[Data extracted from a collection]

==========

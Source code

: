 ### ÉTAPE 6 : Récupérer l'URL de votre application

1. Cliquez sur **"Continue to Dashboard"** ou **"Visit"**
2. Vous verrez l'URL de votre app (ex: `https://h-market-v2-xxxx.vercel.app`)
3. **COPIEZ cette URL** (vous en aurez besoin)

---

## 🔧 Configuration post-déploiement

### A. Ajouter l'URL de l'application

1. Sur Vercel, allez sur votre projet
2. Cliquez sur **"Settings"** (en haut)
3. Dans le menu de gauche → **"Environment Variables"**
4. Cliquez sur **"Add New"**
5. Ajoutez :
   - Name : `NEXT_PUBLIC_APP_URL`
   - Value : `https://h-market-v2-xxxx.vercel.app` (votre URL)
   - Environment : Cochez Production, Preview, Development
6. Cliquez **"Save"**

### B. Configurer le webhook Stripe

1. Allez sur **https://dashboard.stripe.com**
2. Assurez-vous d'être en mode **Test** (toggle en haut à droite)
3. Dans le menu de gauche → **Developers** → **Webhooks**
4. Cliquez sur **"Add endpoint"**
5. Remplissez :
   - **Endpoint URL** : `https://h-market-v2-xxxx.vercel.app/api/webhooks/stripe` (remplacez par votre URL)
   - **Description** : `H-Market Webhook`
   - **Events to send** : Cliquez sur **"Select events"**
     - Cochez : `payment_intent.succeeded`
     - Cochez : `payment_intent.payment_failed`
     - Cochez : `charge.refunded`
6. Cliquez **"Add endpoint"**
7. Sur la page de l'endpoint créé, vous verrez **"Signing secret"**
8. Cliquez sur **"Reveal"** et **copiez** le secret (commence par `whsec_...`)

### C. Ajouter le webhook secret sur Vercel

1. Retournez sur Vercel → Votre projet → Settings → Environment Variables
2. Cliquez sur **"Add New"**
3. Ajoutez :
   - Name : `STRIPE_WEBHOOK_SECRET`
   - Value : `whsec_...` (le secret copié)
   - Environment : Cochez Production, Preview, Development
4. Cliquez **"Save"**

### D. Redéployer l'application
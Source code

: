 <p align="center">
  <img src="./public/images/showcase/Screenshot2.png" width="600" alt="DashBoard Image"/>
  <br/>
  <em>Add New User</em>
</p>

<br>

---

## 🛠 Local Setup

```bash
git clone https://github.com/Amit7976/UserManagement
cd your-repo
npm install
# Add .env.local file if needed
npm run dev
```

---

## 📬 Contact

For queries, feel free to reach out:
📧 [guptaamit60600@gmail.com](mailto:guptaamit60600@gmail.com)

==========

TO DO
Could you set down, word for word, only the lines above from the line with "2. Vous verrez" to the line with "1. Sur Vercel, allez sur votre projet", including both?

RESULT FOR THIS EXERCISE
2. Vous verrez l'URL de votre app (ex: `https://h-market-v2-xxxx.vercel.app`)
3. **COPIEZ cette URL** (vous en aurez besoin)

---

## 🔧 Configuration post-déploiement

### A. Ajouter l'URL de l'application

1. Sur Vercel, allez sur votre projet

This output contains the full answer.